Four short links: 29 August 2011

Rebooting Manufacturing, Politics, Disney Open Source, and CS Magic

  1. Laptops and Looms — very thoughtful and thought-provoking summary of a UK conference on the kinds of Future of Manufacturing tools and businesses that Make and O’Reilly are into. It’s easy to romanticise the industry of old but much of it was horrible and remains so in the countries where we now outsource many of our manufacturing needs. If we’re to bring manufacturing back to Britain (which I think will gradually happen over the coming decade) we need to think differently about the economics of consumer goods including the jobs created and how to eliminate the environmental impacts. (via BERG London)

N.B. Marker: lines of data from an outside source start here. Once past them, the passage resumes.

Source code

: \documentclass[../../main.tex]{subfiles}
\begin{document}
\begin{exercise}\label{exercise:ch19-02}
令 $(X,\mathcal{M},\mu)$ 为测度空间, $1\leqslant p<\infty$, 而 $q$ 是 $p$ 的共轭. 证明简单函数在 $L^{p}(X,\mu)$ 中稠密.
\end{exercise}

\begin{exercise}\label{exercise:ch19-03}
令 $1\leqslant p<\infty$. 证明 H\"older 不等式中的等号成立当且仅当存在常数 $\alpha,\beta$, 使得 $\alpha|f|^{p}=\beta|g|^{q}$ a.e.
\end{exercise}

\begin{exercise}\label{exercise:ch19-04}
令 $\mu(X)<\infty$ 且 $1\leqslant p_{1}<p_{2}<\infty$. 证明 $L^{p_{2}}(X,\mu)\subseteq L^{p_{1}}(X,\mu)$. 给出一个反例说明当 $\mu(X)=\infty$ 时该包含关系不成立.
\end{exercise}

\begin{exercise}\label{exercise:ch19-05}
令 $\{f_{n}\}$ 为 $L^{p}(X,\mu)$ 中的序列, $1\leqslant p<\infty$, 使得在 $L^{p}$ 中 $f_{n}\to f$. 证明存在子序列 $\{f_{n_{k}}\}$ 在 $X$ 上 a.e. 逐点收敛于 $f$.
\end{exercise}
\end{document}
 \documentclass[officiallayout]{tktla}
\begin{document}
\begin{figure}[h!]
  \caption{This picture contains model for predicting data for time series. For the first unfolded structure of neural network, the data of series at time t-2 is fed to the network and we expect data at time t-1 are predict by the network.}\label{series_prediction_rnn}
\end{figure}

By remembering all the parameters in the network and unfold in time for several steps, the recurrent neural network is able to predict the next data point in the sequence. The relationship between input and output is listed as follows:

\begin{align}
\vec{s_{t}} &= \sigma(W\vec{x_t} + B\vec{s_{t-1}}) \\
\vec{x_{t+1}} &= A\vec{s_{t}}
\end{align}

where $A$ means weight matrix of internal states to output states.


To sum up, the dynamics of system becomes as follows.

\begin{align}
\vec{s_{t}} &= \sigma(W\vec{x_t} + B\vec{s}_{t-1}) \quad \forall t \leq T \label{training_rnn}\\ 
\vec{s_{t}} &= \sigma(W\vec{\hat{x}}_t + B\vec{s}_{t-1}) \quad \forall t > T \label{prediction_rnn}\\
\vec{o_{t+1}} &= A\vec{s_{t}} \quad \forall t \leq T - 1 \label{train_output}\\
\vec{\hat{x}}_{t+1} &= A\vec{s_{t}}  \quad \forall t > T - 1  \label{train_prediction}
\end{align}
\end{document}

  2. Can Government Policies Increase National Long-Run Growth Rates?We obtain time series estimates of the long run growth rates of 17 OECD countries, and test the hypothesis that these are the same across countries. We find that we cannot reject this hypothesis for the first and last three decades of the 20th century. We conclude that: (i) there are few, if any, feasible policies available that have a significant effect on long run growth rates, and; (ii) any policies that can raise national growth rates must be international in scope. The results therefore have bleak implications for the ability of countries to affect their long run growth rates. Data-informed policy analysis for the despair. (via Jez Weston)
  3. Walt Disney’s Open Source — texture mapping, library for particle formats, and Python unit test generator, among other things. (via Brenda Wallace)
  4. The Magic of Computer Science — magic tricks and illusions that are informed by computer science. It’s a hook into teaching computer science principles, along the lines of the excellent CS Unplugged.